§ **MATERIAL PROVIDED**:
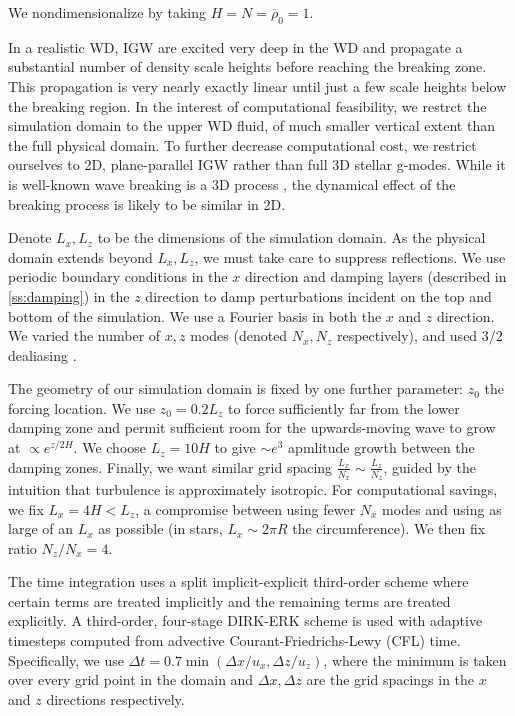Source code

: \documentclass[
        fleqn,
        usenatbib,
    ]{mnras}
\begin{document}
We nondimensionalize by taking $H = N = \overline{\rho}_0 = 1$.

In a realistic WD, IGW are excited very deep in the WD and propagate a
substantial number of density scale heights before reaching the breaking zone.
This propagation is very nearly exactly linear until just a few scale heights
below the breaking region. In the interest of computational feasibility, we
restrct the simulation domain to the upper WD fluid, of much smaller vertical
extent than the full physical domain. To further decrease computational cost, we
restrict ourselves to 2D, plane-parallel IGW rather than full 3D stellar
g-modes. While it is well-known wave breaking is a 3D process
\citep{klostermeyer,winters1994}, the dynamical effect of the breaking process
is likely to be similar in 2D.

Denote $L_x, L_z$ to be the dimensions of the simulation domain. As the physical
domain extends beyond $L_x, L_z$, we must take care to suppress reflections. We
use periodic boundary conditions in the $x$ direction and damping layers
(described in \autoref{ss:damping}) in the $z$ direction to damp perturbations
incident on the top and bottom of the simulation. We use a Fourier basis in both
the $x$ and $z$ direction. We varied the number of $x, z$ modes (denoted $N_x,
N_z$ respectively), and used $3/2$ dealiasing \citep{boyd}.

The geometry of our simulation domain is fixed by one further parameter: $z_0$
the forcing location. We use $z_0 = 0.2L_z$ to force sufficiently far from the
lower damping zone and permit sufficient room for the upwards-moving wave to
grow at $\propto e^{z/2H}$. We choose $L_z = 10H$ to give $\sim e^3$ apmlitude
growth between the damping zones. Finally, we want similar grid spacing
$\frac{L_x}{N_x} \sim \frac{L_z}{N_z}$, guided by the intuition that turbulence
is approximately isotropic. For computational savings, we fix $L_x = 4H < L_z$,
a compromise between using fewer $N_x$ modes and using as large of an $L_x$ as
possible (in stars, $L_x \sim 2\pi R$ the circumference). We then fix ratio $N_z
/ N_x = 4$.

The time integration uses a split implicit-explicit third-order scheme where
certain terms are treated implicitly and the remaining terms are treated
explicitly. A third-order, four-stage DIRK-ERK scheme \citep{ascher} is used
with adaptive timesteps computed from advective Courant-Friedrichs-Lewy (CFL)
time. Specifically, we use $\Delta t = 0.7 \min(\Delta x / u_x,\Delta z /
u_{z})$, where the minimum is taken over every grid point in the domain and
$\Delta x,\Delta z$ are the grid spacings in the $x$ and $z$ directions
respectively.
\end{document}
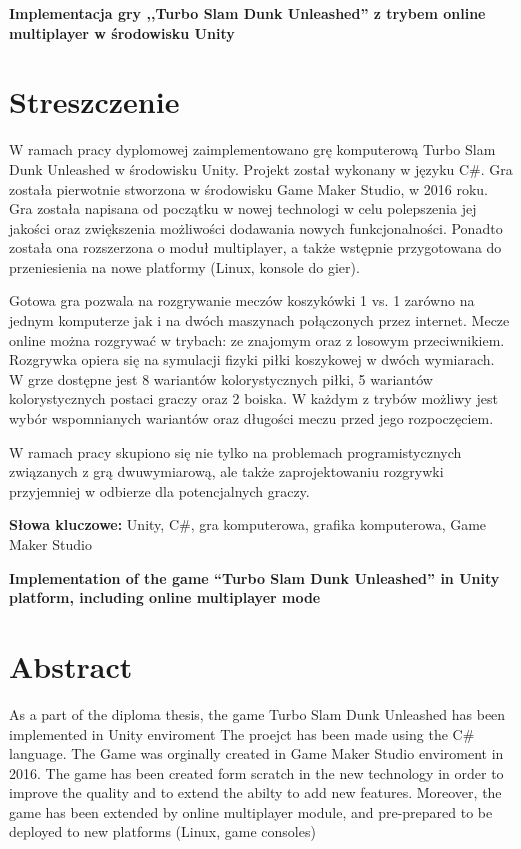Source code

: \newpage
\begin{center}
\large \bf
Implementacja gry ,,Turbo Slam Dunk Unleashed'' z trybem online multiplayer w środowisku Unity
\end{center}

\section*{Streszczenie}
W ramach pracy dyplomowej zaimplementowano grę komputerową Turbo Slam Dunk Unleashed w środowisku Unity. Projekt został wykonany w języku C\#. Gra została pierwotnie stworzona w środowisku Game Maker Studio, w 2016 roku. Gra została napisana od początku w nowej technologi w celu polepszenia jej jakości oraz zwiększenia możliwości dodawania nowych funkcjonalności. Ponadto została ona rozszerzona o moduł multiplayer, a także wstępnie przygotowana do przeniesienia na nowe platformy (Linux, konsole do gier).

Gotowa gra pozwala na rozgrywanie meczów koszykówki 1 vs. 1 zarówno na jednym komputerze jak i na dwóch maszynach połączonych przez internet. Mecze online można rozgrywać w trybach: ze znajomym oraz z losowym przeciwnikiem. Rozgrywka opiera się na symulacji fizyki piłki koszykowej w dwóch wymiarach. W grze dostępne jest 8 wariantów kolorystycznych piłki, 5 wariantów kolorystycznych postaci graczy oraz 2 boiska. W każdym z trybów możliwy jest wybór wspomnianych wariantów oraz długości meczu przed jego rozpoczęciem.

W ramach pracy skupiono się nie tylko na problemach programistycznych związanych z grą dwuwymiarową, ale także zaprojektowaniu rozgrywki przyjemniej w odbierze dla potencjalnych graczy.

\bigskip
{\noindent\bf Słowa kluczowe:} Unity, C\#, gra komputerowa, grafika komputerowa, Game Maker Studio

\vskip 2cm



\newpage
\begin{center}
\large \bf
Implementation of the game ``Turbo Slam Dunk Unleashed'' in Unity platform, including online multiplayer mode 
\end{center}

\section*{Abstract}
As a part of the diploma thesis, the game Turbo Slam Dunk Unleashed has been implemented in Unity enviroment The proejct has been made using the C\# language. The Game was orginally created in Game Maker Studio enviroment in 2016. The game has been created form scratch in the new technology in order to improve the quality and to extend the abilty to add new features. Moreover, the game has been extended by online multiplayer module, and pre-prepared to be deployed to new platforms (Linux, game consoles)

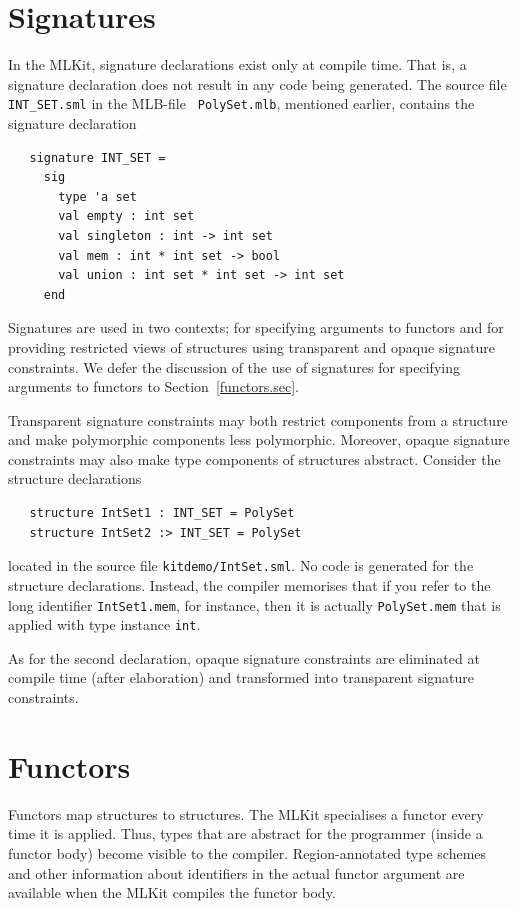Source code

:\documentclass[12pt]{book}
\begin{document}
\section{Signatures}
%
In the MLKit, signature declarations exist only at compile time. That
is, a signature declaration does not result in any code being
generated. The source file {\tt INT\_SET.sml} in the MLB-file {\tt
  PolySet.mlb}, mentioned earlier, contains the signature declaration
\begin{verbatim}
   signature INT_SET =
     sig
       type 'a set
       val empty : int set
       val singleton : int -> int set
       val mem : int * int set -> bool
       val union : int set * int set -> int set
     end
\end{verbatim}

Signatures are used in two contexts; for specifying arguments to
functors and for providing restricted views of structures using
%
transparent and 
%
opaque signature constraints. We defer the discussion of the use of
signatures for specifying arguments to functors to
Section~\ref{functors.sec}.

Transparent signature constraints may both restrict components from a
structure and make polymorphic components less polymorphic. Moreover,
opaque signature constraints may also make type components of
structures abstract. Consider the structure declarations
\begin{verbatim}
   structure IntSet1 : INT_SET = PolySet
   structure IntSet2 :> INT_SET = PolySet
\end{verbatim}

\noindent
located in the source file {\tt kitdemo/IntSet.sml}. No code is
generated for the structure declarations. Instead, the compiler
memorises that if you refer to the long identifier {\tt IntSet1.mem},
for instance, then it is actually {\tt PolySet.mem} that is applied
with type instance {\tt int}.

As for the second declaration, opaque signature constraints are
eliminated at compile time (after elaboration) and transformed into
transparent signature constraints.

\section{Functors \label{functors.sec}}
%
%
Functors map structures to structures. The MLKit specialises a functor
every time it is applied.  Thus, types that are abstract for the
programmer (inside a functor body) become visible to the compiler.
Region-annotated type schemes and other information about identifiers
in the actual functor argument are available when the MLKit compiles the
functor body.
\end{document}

--

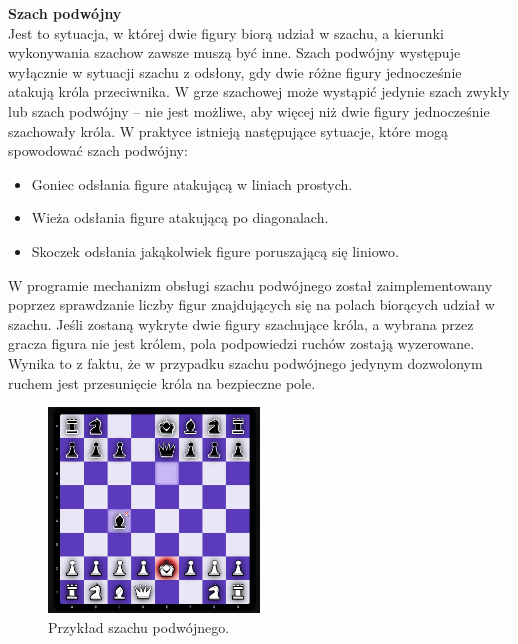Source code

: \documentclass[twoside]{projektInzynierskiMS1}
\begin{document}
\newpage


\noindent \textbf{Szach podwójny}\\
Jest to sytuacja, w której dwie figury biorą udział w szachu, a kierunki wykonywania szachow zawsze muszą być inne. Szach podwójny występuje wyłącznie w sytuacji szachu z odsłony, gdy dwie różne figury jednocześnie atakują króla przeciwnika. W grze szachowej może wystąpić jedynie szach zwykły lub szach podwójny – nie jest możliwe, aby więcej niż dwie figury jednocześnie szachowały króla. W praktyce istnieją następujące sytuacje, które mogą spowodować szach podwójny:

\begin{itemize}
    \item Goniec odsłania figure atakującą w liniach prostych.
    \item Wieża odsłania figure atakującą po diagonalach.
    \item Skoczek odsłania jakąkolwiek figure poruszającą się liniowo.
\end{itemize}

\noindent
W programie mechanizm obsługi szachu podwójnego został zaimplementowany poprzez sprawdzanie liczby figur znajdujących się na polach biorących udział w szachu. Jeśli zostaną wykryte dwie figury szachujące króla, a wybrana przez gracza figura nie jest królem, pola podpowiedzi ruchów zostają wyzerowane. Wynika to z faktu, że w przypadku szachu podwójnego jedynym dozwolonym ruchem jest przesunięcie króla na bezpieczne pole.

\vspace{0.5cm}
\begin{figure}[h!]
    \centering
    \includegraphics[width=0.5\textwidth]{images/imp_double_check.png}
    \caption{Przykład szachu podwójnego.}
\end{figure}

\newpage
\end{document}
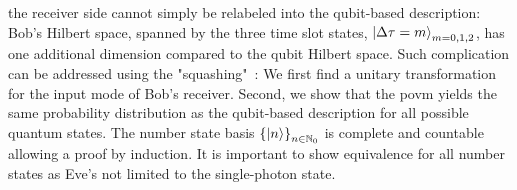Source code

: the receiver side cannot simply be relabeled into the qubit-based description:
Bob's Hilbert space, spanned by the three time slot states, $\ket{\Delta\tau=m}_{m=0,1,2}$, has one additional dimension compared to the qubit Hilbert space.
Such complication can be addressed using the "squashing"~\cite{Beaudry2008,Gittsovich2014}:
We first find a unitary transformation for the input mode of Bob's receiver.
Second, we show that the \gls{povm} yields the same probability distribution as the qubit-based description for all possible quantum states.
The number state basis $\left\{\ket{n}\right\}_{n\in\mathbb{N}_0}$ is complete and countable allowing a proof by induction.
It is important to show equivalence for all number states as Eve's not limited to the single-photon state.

§ **EXERCISE OBJECTIVE**: Output exactly the lines of the material above from the one containing "Implementacja gry ,,Turbo" up to and including the one containing "W ramach pracy dyplomowej".

§ **YOUR RESPONSE**:
Implementacja gry ,,Turbo Slam Dunk Unleashed'' z trybem online multiplayer w środowisku Unity
\end{center}

\section*{Streszczenie}
W ramach pracy dyplomowej zaimplementowano grę komputerową Turbo Slam Dunk Unleashed w środowisku Unity. Projekt został wykonany w języku C\#. Gra została pierwotnie stworzona w środowisku Game Maker Studio, w 2016 roku. Gra została napisana od początku w nowej technologi w celu polepszenia jej jakości oraz zwiększenia możliwości dodawania nowych funkcjonalności. Ponadto została ona rozszerzona o moduł multiplayer, a także wstępnie przygotowana do przeniesienia na nowe platformy (Linux, konsole do gier).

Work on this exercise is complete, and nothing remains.